Telescope Targets – Where to point my Telescope?
This article explains how to choose some objects of interest in the Northern Hemisphere that are completely circumpolar for most people living in the United States, Europe, South Korea and Japan, and of course, all those living anywhere north of these places like Canada, and if you live closer to the equator, you’ll probably be able to see these objects, at some point during the night and just might need to wait until the object is high enough above your horizon.
Big Dipper & Cassiopeia
There are two bright sky patterns that are circumpolar for most people in the Northern Hemisphere, and that’s the Big Dipper and Cassiopeia, these are on opposite sides of the North Star, so if one of these is high in the sky, the other is low, and so on.
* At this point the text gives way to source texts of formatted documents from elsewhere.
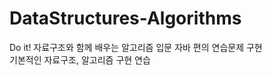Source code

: # DataStructures-Algorithms
Do it! 자료구조와 함께 배우는 알고리즘 입문 자바 편의 연습문제 구현<br />
기본적인 자료구조, 알고리즘 구현 연습<br />
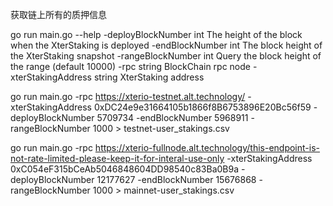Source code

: 获取链上所有的质押信息

go run main.go --help
  -deployBlockNumber int
        The height of the block when the XterStaking is deployed
  -endBlockNumber int
        The block height of the XterStaking snapshot
  -rangeBlockNumber int
        Query the block height of the range (default 10000)
  -rpc string
        BlockChain rpc node
  -xterStakingAddress string
        XterStaking address


go run main.go -rpc https://xterio-testnet.alt.technology/ -xterStakingAddress 0xDC24e9e31664105b1866f8B6753896E20Bc56f59 -deployBlockNumber 5709734 -endBlockNumber 5968911 -rangeBlockNumber 1000 > testnet-user_stakings.csv

go run main.go -rpc https://xterio-fullnode.alt.technology/this-endpoint-is-not-rate-limited-please-keep-it-for-interal-use-only  -xterStakingAddress 0xC054eF315bCeAb5046848604DD98540c83Ba0B9a -deployBlockNumber 12177627 -endBlockNumber 15676868 -rangeBlockNumber 1000 > mainnet-user_stakings.csv


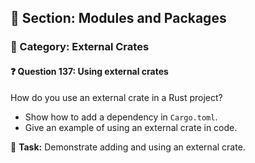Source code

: ## 📘 Section: Modules and Packages  
### 🔹 Category: External Crates  
#### ❓ Question 137: Using external crates

How do you use an external crate in a Rust project?

- Show how to add a dependency in `Cargo.toml`.
- Give an example of using an external crate in code.

🔧 **Task:** Demonstrate adding and using an external crate.
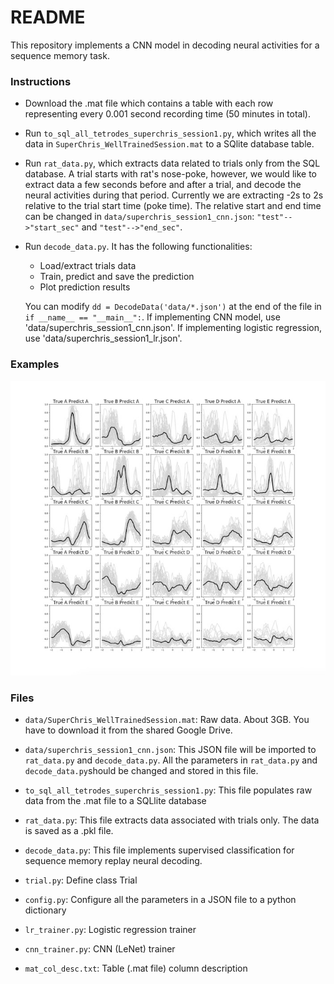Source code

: # README #

This repository implements a CNN model in decoding neural activities for a sequence memory task.

### Instructions ###

* Download the .mat file which contains a table with each row representing every 0.001 second recording time (50 minutes in total).

* Run `to_sql_all_tetrodes_superchris_session1.py`, which writes all the data in `SuperChris_WellTrainedSession.mat` to a SQlite database table.

* Run `rat_data.py`, which extracts data related to trials only from the SQL database. A trial starts with rat's nose-poke, however, we would like to extract data a few seconds before and after a trial, and decode the neural activities during that period. Currently we are extracting -2s to 2s relative to the trial start time (poke time). The relative start and end time can be changed in `data/superchris_session1_cnn.json`: `"test"-->"start_sec"` and `"test"-->"end_sec"`.

* Run `decode_data.py`. It has the following functionalities:
    * Load/extract trials data
    * Train, predict and save the prediction
    * Plot prediction results
    
	You can modify `dd = DecodeData('data/*.json')` at the end of the file in `if __name__ == "__main__":`. If implementing CNN model, use 'data/superchris_session1_cnn.json'. If implementing logistic regression, use 'data/superchris_session1_lr.json'.
	
### Examples ###
![An example for predicting memory replay](https://github.com/tianc01/deep-learning-rat-seq-memory/blob/master/fig/prediction.png)

### Files ###

* `data/SuperChris_WellTrainedSession.mat`: Raw data. About 3GB. You have to download it from the shared Google Drive. 

* `data/superchris_session1_cnn.json`: This JSON file will be imported to `rat_data.py` and `decode_data.py`. All the parameters in `rat_data.py` and `decode_data.py`should be changed and stored in this file. 

* `to_sql_all_tetrodes_superchris_session1.py`: This file populates raw data from the .mat file to a SQLlite database

* `rat_data.py`: This file extracts data associated with trials only. The data is saved as a .pkl file.

* `decode_data.py`: This file implements supervised classification for sequence memory replay neural decoding.

* `trial.py`: Define class Trial

* `config.py`: Configure all the parameters in a JSON file to a python dictionary

* `lr_trainer.py`: Logistic regression trainer

* `cnn_trainer.py`: CNN (LeNet) trainer

* `mat_col_desc.txt`: Table (.mat file) column description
I always use the Big Dipper and Cassiopeia, as a guide to find the circumpolar Deep Sky options. So first, my favourite year-round target is NGC 457 (open star cluster). I check on this cluster, almost every time I am stargazing, it’s especially impressive to those who are new to stargazing with a telescope, because it gives them an immediate taste for the beauty of open star clusters, and the reaction I get from showing this cluster to people is on par with showing people Saturn, “Wow” This cluster can be found with any telescope and generally in any skies, no matter how light polluted.
You can find NGC 457 By looking at Cassiopeia, as a big W, and lining up the two leftmost stars as shown in the image.
The second target is one of the most popular Telescope and Binocular targets in the sky, and that’s Kembles Cascade a perfect line of stars that stretches across your binoculars or small telescope field of view. The best way to view this cascade of stars in the telescope is to start at one and then down to the other appreciating the beauty and subtle variation in colour of each of the stars at one end of the Cascade lies a prominent open cluster of stars called NGC 1502 or the Jolly Roger Cluster so you’ll definitely want to check that out as well.
Kembles Cascade is found in the Constellation Camelopardalis, to find it use Cassiopeia as a guide and move clockwise around the North Star. The Cascade, cannot be seen with the naked eye, so you’ll need to point your Telescope or Binoculars at just the right spot. That said, because this object is large, it’s not that difficult to find.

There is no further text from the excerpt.